Turgenev’s Smoke.

Context is all. I recently complained about Dostoevsky’s Игрок [The Gambler], but now that I’ve finished Turgenev’s fifth novel Дым [Smoke], published in the same year (1867) and also set in Baden, I have a far greater respect for the former. I feel that Dostoevsky found a new dimension for literature, and once you’ve gotten accustomed to it everything else seems flat. Fine, the characters are cardboard and the plot is kind of silly, but Dostoevsky’s language and way of telling a story are intoxicating, and The Gambler is inferior only when compared to greater Dostoevsky novels. When compared to Turgenev — a fine novelist! — it shines.

I’m going to quote in extenso from The Cambridge History of Russian Literature, because Richard Freeborn’s chapter on the 1855-80 period is excellent and his description of the novel is thorough and satisfying from a certain point of view, a point of view which is alien to me:

Smoke is the only one of Turgenev’s novels not to have a Russian setting. It is set in Baden-Baden in the summer of 1862 and tells of a couple of weeks which the hero, Litvinov, spends there, during which time he meets Russians of both left-wing and right-wing persuasion while also encountering a former love of his, Irina. This “second love” forces him into a betrayal of his fiancee. Finally he returns to Russia heartbroken and embittered: “suddenly everything seemed to him to resemble smoke – everything, his own life, Russian life, everything human, especially everything Russian.” Indeed, if on the emotional level Litvinov’s involvements seem shallow — for as a hero he is deliberately made to appear ordinary and intermediary in his role — then on the level of ideological polemic Smoke is the most caustic and pessimistic of all Turgenev’s works, and as a condemnation of all things Russian it is one of the most explicit such statements in Russian literature, comparable to Peter Chaadaev’s first “Philosophical Letter.” Turgenev uses his novel in many respects as a pamphlet with the object of attacking the extremes of left-wing and right-wing opinion and expressing his own views through the figure of Potugin. Left-wing opinion, with its idolatrous attitude toward the peasant commune as a nucleus of socialism, and right-wing pleas for as little change as possible are both dismissed as dotty, while Potugin’s analysis of the Russian need to be led and Russia’s love-hate relationship with the west arouses Turgenev’s evident approval. His political gradualism expressed itself through Potugin’s insistence on the need to respect European civilization and ensure that whatever was done in Russia should have an educative, European character.

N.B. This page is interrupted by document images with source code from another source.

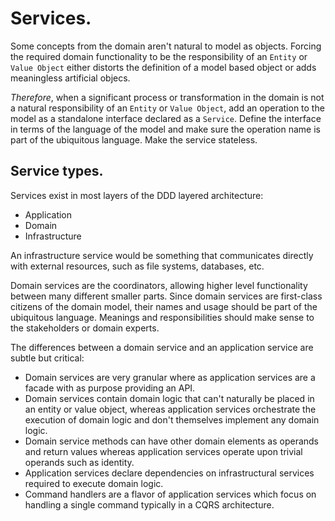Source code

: # Services.

Some concepts from the domain aren't natural to model as objects. Forcing the required domain functionality to be the responsibility of an `Entity` or `Value Object` either distorts the definition of a model based object or adds meaningless artificial objecs.

*Therefore*, when a significant process or transformation in the domain is not a natural responsibility of an `Entity` or `Value Object`, add an operation to the model as a standalone interface declared as a `Service`. Define the interface in terms of the language of the model and make sure the operation name is part of the ubiquitous language. Make the service stateless.

## Service types.

Services exist in most layers of the DDD layered architecture:

* Application
* Domain
* Infrastructure

An infrastructure service would be something that communicates directly with external resources, such as file systems, databases, etc.

Domain services are the coordinators, allowing higher level functionality between many different smaller parts. Since domain services are first-class citizens of the domain model, their names and usage should be part of the ubiquitous language. Meanings and responsibilities should make sense to the stakeholders or domain experts.

The differences between a domain service and an application service are subtle but critical:

* Domain services are very granular where as application services are a facade with as purpose providing an API.
* Domain services contain domain logic that can't naturally be placed in an entity or value object, whereas application services orchestrate the execution of domain logic and don't themselves implement any domain logic.
* Domain service methods can have other domain elements as operands and return values whereas application services operate upon trivial operands such as identity.
* Application services declare dependencies on infrastructural services required to execute domain logic.
* Command handlers are a flavor of application services which focus on handling a single command typically in a CQRS architecture.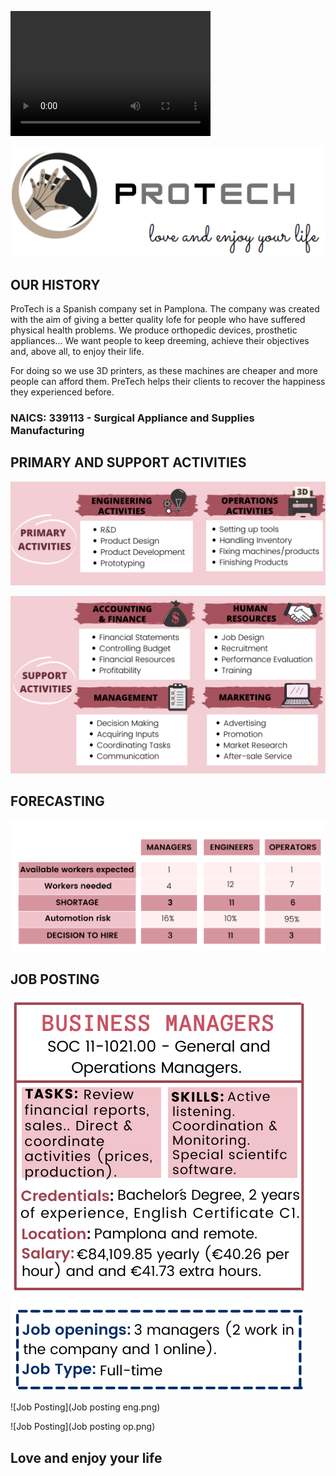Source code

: <video src="Protech..mp4" width="320" height="200" controls preload></video>

![Logo.](Logo..PNG)

## OUR HISTORY 

ProTech is a Spanish company set in Pamplona. The company was created with the aim of giving a better quality lofe for people who have suffered physical health problems. We produce orthopedic devices, prosthetic appliances... We want people to keep dreeming, achieve their objectives and, above all, to enjoy their life.

For doing so we use 3D printers, as these machines are cheaper and more people can afford them. PreTech helps their clients to recover the happiness they experienced before.

### NAICS: 339113 - Surgical Appliance and Supplies Manufacturing ###


## PRIMARY AND SUPPORT ACTIVITIES
![Primary activities](Primary.png)


![Secondary activities](Secondary2.png)


## FORECASTING 
![Forecasting](Forecasting.png)


## JOB POSTING 
![Job Posting](Manager.png) 


![Job Posting](Job posting eng.png) 


![Job Posting](Job posting op.png)

## Love and enjoy your life 
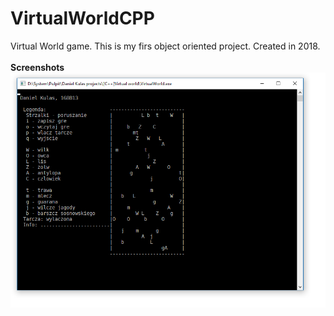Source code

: # VirtualWorldCPP

Virtual World game. This is my firs object oriented project. Created in 2018.
<br>
<br>
**Screenshots**
![](Images/screen1.png?raw=true)
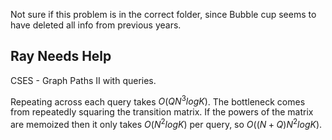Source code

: Not sure if this problem is in the correct folder, since Bubble cup seems to have deleted all info from previous years.

## Ray Needs Help
CSES - Graph Paths II with queries.

Repeating across each query takes $O(QN^3logK)$. The bottleneck comes from repeatedly squaring the transition matrix. If the powers of the matrix are memoized then it only takes $O(N^2logK)$ per query, so $O((N+Q)N^2logK)$.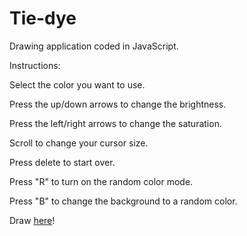 Tie-dye
=================

Drawing application coded in JavaScript.

Instructions: 

Select the color you want to use.

Press the up/down arrows to change the brightness.

Press the left/right arrows to change the saturation.

Scroll to change your cursor size.

Press delete to start over.

Press "R" to turn on the random color mode.

Press "B" to change the background to a random color.

Draw [here](https://tie-dye.glitch.me/)!
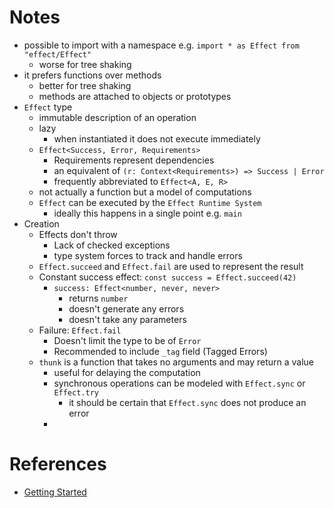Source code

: # Notes
- possible to import with a namespace e.g. `import * as Effect from "effect/Effect"`
	- worse for tree shaking
- it prefers functions over methods
	- better for tree shaking
	- methods are attached to objects or prototypes
- `Effect` type
	- immutable description of an operation
	- lazy
		- when instantiated it does not execute immediately
	- `Effect<Success, Error, Requirements>`
		- Requirements represent dependencies
		- an equivalent of `(r: Context<Requirements>) => Success | Error`
		- frequently abbreviated to `Effect<A, E, R>`
	- not actually a function but a model of computations
	- `Effect` can be executed by the `Effect Runtime System`
		- ideally this happens in a single point e.g. `main`
- Creation
	- Effects don't throw
		- Lack of checked exceptions
		- type system forces to track and handle errors
	- `Effect.succeed` and `Effect.fail` are used to represent the result
	- Constant success effect: `const success = Effect.succeed(42)`
		- `success: Effect<number, never, never>`
			- returns `number`
			- doesn't generate any errors
			- doesn't take any parameters
	- Failure: `Effect.fail`
		- Doesn't limit the type to be of `Error`
		- Recommended to include `_tag` field (Tagged Errors)
	- `thunk` is a function that takes no arguments and may return a value
		- useful for delaying the computation
		- synchronous operations can be modeled with `Effect.sync` or `Effect.try`
			- it should be certain that `Effect.sync` does not produce an error
		- 
# References
- [Getting Started](https://effect.website/docs/getting-started)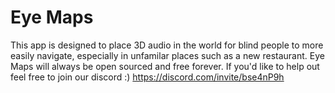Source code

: # Eye Maps

This app is designed to place 3D audio in the world for blind people to more easily navigate, especially in unfamilar places such as a new restaurant.  Eye Maps will always be open sourced and free forever.  If you'd like to help out feel free to join our discord :)
https://discord.com/invite/bse4nP9h

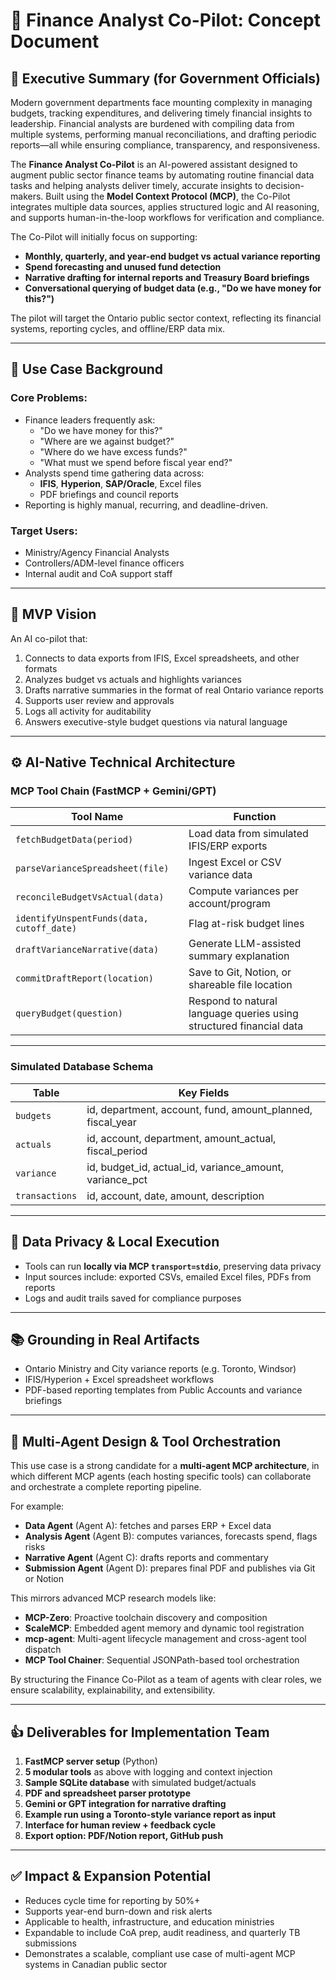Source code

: # 📘 Finance Analyst Co-Pilot: Concept Document

## 🔸 Executive Summary (for Government Officials)

Modern government departments face mounting complexity in managing budgets, tracking expenditures, and delivering timely financial insights to leadership. Financial analysts are burdened with compiling data from multiple systems, performing manual reconciliations, and drafting periodic reports—all while ensuring compliance, transparency, and responsiveness.

The **Finance Analyst Co-Pilot** is an AI-powered assistant designed to augment public sector finance teams by automating routine financial data tasks and helping analysts deliver timely, accurate insights to decision-makers. Built using the **Model Context Protocol (MCP)**, the Co-Pilot integrates multiple data sources, applies structured logic and AI reasoning, and supports human-in-the-loop workflows for verification and compliance.

The Co-Pilot will initially focus on supporting:
- **Monthly, quarterly, and year-end budget vs actual variance reporting**
- **Spend forecasting and unused fund detection**
- **Narrative drafting for internal reports and Treasury Board briefings**
- **Conversational querying of budget data (e.g., "Do we have money for this?")**

The pilot will target the Ontario public sector context, reflecting its financial systems, reporting cycles, and offline/ERP data mix.

---

## 🏧 Use Case Background

### Core Problems:
- Finance leaders frequently ask: 
  - "Do we have money for this?"
  - "Where are we against budget?"
  - "Where do we have excess funds?"
  - "What must we spend before fiscal year end?"
- Analysts spend time gathering data across:
  - **IFIS**, **Hyperion**, **SAP/Oracle**, Excel files
  - PDF briefings and council reports
- Reporting is highly manual, recurring, and deadline-driven.

### Target Users:
- Ministry/Agency Financial Analysts
- Controllers/ADM-level finance officers
- Internal audit and CoA support staff

---

## 🧐 MVP Vision

An AI co-pilot that:
1. Connects to data exports from IFIS, Excel spreadsheets, and other formats
2. Analyzes budget vs actuals and highlights variances
3. Drafts narrative summaries in the format of real Ontario variance reports
4. Supports user review and approvals
5. Logs all activity for auditability
6. Answers executive-style budget questions via natural language

---

## ⚙️ AI-Native Technical Architecture

### MCP Tool Chain (FastMCP + Gemini/GPT)

| Tool Name | Function |
|-----------|----------|
| `fetchBudgetData(period)` | Load data from simulated IFIS/ERP exports |
| `parseVarianceSpreadsheet(file)` | Ingest Excel or CSV variance data |
| `reconcileBudgetVsActual(data)` | Compute variances per account/program |
| `identifyUnspentFunds(data, cutoff_date)` | Flag at-risk budget lines |
| `draftVarianceNarrative(data)` | Generate LLM-assisted summary explanation |
| `commitDraftReport(location)` | Save to Git, Notion, or shareable file location |
| `queryBudget(question)` | Respond to natural language queries using structured financial data |

---

### Simulated Database Schema

| Table | Key Fields |
|-------|------------|
| `budgets` | id, department, account, fund, amount_planned, fiscal_year |
| `actuals` | id, account, department, amount_actual, fiscal_period |
| `variance` | id, budget_id, actual_id, variance_amount, variance_pct |
| `transactions` | id, account, date, amount, description |

---

## 🔐 Data Privacy & Local Execution
- Tools can run **locally via MCP `transport=stdio`**, preserving data privacy
- Input sources include: exported CSVs, emailed Excel files, PDFs from reports
- Logs and audit trails saved for compliance purposes

---

## 📚 Grounding in Real Artifacts
- Ontario Ministry and City variance reports (e.g. Toronto, Windsor)
- IFIS/Hyperion + Excel spreadsheet workflows
- PDF-based reporting templates from Public Accounts and variance briefings

---

## 📌 Multi-Agent Design & Tool Orchestration
This use case is a strong candidate for a **multi-agent MCP architecture**, in which different MCP agents (each hosting specific tools) can collaborate and orchestrate a complete reporting pipeline.

For example:
- **Data Agent** (Agent A): fetches and parses ERP + Excel data
- **Analysis Agent** (Agent B): computes variances, forecasts spend, flags risks
- **Narrative Agent** (Agent C): drafts reports and commentary
- **Submission Agent** (Agent D): prepares final PDF and publishes via Git or Notion

This mirrors advanced MCP research models like:
- **MCP-Zero**: Proactive toolchain discovery and composition
- **ScaleMCP**: Embedded agent memory and dynamic tool registration
- **mcp-agent**: Multi-agent lifecycle management and cross-agent tool dispatch
- **MCP Tool Chainer**: Sequential JSONPath-based tool orchestration

By structuring the Finance Co-Pilot as a team of agents with clear roles, we ensure scalability, explainability, and extensibility.

---

## 👍 Deliverables for Implementation Team

1. **FastMCP server setup** (Python)
2. **5 modular tools** as above with logging and context injection
3. **Sample SQLite database** with simulated budget/actuals
4. **PDF and spreadsheet parser prototype**
5. **Gemini or GPT integration for narrative drafting**
6. **Example run using a Toronto-style variance report as input**
7. **Interface for human review + feedback cycle**
8. **Export option: PDF/Notion report, GitHub push**

---

## ✅ Impact & Expansion Potential
- Reduces cycle time for reporting by 50%+
- Supports year-end burn-down and risk alerts
- Applicable to health, infrastructure, and education ministries
- Expandable to include CoA prep, audit readiness, and quarterly TB submissions
- Demonstrates a scalable, compliant use case of multi-agent MCP systems in Canadian public sector

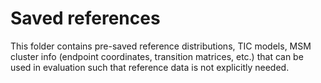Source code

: # Saved references
This folder contains pre-saved reference distributions, TIC models, MSM cluster info (endpoint coordinates, transition matrices, etc.) that can be used in evaluation such that reference data is not explicitly needed.
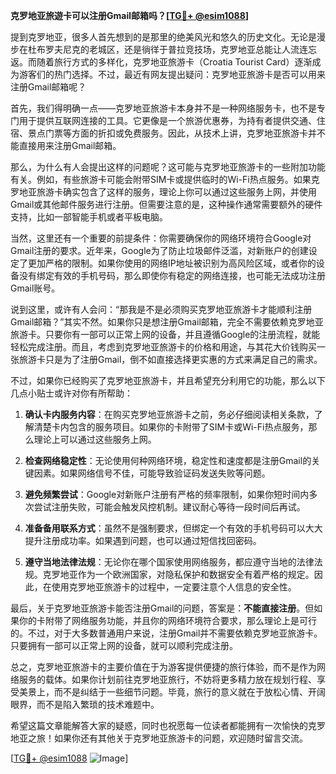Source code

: **克罗地亚旅遊卡可以注册Gmail邮箱吗？[[TG💪+ @esim1088](https://t.me/s/esim1088)]**

提到克罗地亚，很多人首先想到的是那里的绝美风光和悠久的历史文化。无论是漫步在杜布罗夫尼克的老城区，还是徜徉于普拉竞技场，克罗地亚总能让人流连忘返。而随着旅行方式的多样化，克罗地亚旅游卡（Croatia Tourist Card）逐渐成为游客们的热门选择。不过，最近有网友提出疑问：克罗地亚旅游卡是否可以用来注册Gmail邮箱呢？

首先，我们得明确一点——克罗地亚旅游卡本身并不是一种网络服务卡，也不是专门用于提供互联网连接的工具。它更像是一个旅游优惠券，为持有者提供交通、住宿、景点门票等方面的折扣或免费服务。因此，从技术上讲，克罗地亚旅游卡并不能直接用来注册Gmail邮箱。

那么，为什么有人会提出这样的问题呢？这可能与克罗地亚旅游卡的一些附加功能有关。例如，有些旅游卡可能会附带SIM卡或提供临时的Wi-Fi热点服务。如果克罗地亚旅游卡确实包含了这样的服务，理论上你可以通过这些服务上网，并使用Gmail或其他邮件服务进行注册。但需要注意的是，这种操作通常需要额外的硬件支持，比如一部智能手机或者平板电脑。

当然，这里还有一个重要的前提条件：你需要确保你的网络环境符合Google对Gmail注册的要求。近年来，Google为了防止垃圾邮件泛滥，对新账户的创建设定了更加严格的限制。如果你使用的网络IP地址被识别为高风险区域，或者你的设备没有绑定有效的手机号码，那么即使你有稳定的网络连接，也可能无法成功注册Gmail账号。

说到这里，或许有人会问：“那我是不是必须购买克罗地亚旅游卡才能顺利注册Gmail邮箱？”其实不然。如果你只是想注册Gmail邮箱，完全不需要依赖克罗地亚旅游卡。只要你有一部可以正常上网的设备，并且遵循Google的注册流程，就能轻松完成注册。而且，考虑到克罗地亚旅游卡的价格和用途，与其花大价钱购买一张旅游卡只是为了注册Gmail，倒不如直接选择更实惠的方式来满足自己的需求。

不过，如果你已经购买了克罗地亚旅游卡，并且希望充分利用它的功能，那么以下几点小贴士或许对你有所帮助：

1. **确认卡内服务内容**：在购买克罗地亚旅游卡之前，务必仔细阅读相关条款，了解清楚卡内包含的服务项目。如果你的卡附带了SIM卡或Wi-Fi热点服务，那么理论上可以通过这些服务上网。

2. **检查网络稳定性**：无论使用何种网络环境，稳定性和速度都是注册Gmail的关键因素。如果网络信号不佳，可能导致验证码发送失败等问题。

3. **避免频繁尝试**：Google对新账户注册有严格的频率限制，如果你短时间内多次尝试注册失败，可能会触发风控机制。建议耐心等待一段时间后再试。

4. **准备备用联系方式**：虽然不是强制要求，但绑定一个有效的手机号码可以大大提升注册成功率。如果遇到问题，也可以通过短信找回密码。

5. **遵守当地法律法规**：无论你在哪个国家使用网络服务，都应遵守当地的法律法规。克罗地亚作为一个欧洲国家，对隐私保护和数据安全有着严格的规定。因此，在使用克罗地亚旅游卡的过程中，一定要注意个人信息的安全性。

最后，关于克罗地亚旅游卡能否注册Gmail的问题，答案是：**不能直接注册**。但如果你的卡附带了网络服务功能，并且你的网络环境符合要求，那么理论上是可行的。不过，对于大多数普通用户来说，注册Gmail并不需要依赖克罗地亚旅游卡。只要拥有一部可以正常上网的设备，就可以顺利完成注册。

总之，克罗地亚旅游卡的主要价值在于为游客提供便捷的旅行体验，而不是作为网络服务的载体。如果你计划前往克罗地亚旅行，不妨将更多精力放在规划行程、享受美景上，而不是纠结于一些细节问题。毕竟，旅行的意义就在于放松心情、开阔眼界，而不是陷入繁琐的技术难题中。

希望这篇文章能解答大家的疑惑，同时也祝愿每一位读者都能拥有一次愉快的克罗地亚之旅！如果你还有其他关于克罗地亚旅游卡的问题，欢迎随时留言交流。

[[TG💪+ @esim1088](https://t.me/s/esim1088) ![Image](https://i.postimg.cc/4NQfJmqS/Snipaste-2025-05-13-00-14-12.png)]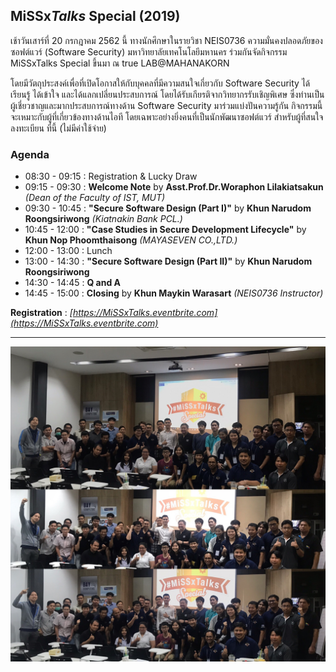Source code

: ## **MiSSx***Talks* **Special** (2019)

เช้าวันเสาร์ที่ 20 กรกฎาคม 2562 นี้ ทางนักศึกษาในรายวิชา NEIS0736 ความมั่นคงปลอดภัยของซอฟต์แวร์ (Software Security) มหาวิทยาลัยเทคโนโลยีมหานคร ร่วมกันจัดกิจกรรม MiSSxTalks Special ขึ้นมา ณ true LAB@MAHANAKORN 

โดยมีวัตถุประสงค์เพื่อที่เปิดโอกาสให้กับบุคคลที่มีความสนใจเกี่ยวกับ Software Security ได้เรียนรู้ ได้เข้าใจ และได้แลกเปลี่ยนประสบการณ์ โดยได้รับเกียรติจากวิทยากรรับเชิญพิเศษ ซึ่งท่านเป็นผู้เชี่ยวชาญและมากประสบการณ์ทางด้าน Software Security มาร่วมแบ่งปันความรู้กัน กิจกรรมนี้จะเหมาะกับผู้ที่เกี่ยวข้องทางด้านไอที โดยเฉพาะอย่างยิ่งคนที่เป็นนักพัฒนาซอฟต์แวร์ สำหรับผู้ที่สนใจลงทะเบียน ที่นี้ (ไม่มีค่าใช้จ่าย)

### Agenda

* 08:30 - 09:15 : Registration & Lucky Draw
* 09:15 - 09:30 : **Welcome Note** by **Asst.Prof.Dr.Woraphon Lilakiatsakun** *(Dean of the Faculty of IST, MUT)*
* 09:30 - 10:45 : **"Secure Software Design (Part I)"** by **Khun Narudom Roongsiriwong** *(Kiatnakin Bank PCL.)*
* 10:45 - 12:00 : **"Case Studies in Secure Development Lifecycle"** by **Khun Nop Phoomthaisong** *(MAYASEVEN CO.,LTD.)*
* 12:00 - 13:00 : Lunch
* 13:00 - 14:30 : **"Secure Software Design (Part II)"** by **Khun Narudom Roongsiriwong**
* 14:30 - 14:45 : **Q and A**
* 14:45 - 15:00 : **Closing** by **Khun Maykin Warasart** *(NEIS0736 Instructor)*

**Registration** : *[https://MiSSxTalks.eventbrite.com](https://MiSSxTalks.eventbrite.com)*

---

![](MiSSxTalks/GroupPhoto.jpg "#MiSSxTalks Special 2019")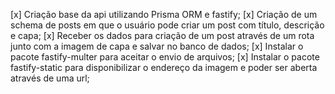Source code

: [x] Criação base da api utilizando Prisma ORM e fastify;
[x] Criação de um schema de posts em que o usuário pode criar um post com título, descrição e capa;
[x] Receber os dados para criação de um post através de um rota junto com a imagem de capa e salvar no banco de dados;
[x] Instalar o pacote fastify-multer para aceitar o envio de arquivos;
[x] Instalar o pacote fastify-static para disponibilizar o endereço da imagem e poder ser aberta através de uma url;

Largely due to the weakness of its central figure, Smoke has neither the strength nor cohesion of Fathers and Sons, but in its evocation of the small-town world of Baden-Baden, its venomously satirical character-vignettes and, above all, its depiction of the passion of “second love” as dark and soul-destroying it illustrates very fully the somber aspect of Turgenev’s talent. Angered, frustrated and isolated, he chose — as Dostoevsky taunted during a bitter quarrel of 1867 between them — to look at Russia through his telescope. Turgenev’s vision was acute in its perception of the self-deluding tendencies at work among the intelligentsia. His readiness, though, to criticize Russia from afar was offensive not only to Dostoevsky, it smacked of sour grapes to the public at large. In any case, advocacy of European superiority was hardly calculated to bring him widespread popularity at a time when educated Russian opinion was becoming attracted to essentially native, populist solutions to the national problem. Turgenev, so clearsighted in his realism as fictional chronicler of the evolving intelligentsia scene, had neither the stomach nor the gift for polemic, save in short needle-sharp thrusts, and polemic had become the very climate in which Russian literature existed by the end of the 1860s.

Note that the ideological/polemical aspect of the novel overshadows everything else in this account, and this is a fair reflection of its reception at the time (and in general of how literature in general was viewed): its mockery of Slavophiles, establishment conservatives, and foolish left-wingers ensured that almost everyone disliked it (the radical Pisarev was a surprising exception). But it has literally nothing to do with how I evaluate this, or any, novel. I don’t give a damn what Turgenev thought about Slavophiles, left-wingers, or the relation of Russia to the West. I don’t give a damn what his characters think about those things either; I care what they say about them only to the extent that it reveals their souls and illuminates the plot. In this case it does neither — the characters (other than the protagonist and the women) exist only to have opinions for the author to mock. Now, those opinions by no means dominate the novel; if they had, I would have stopped reading well before the end. They’re like raisins stuck into a muffin: I’m not crazy about raisins in muffins, but if it’s a good muffin I don’t mind that much. In this case, every time I got to a passage where people were arguing about politics I rolled my eyes a bit and read on to get to the real stuff; it was sort of like the hunting scenes in Trollope.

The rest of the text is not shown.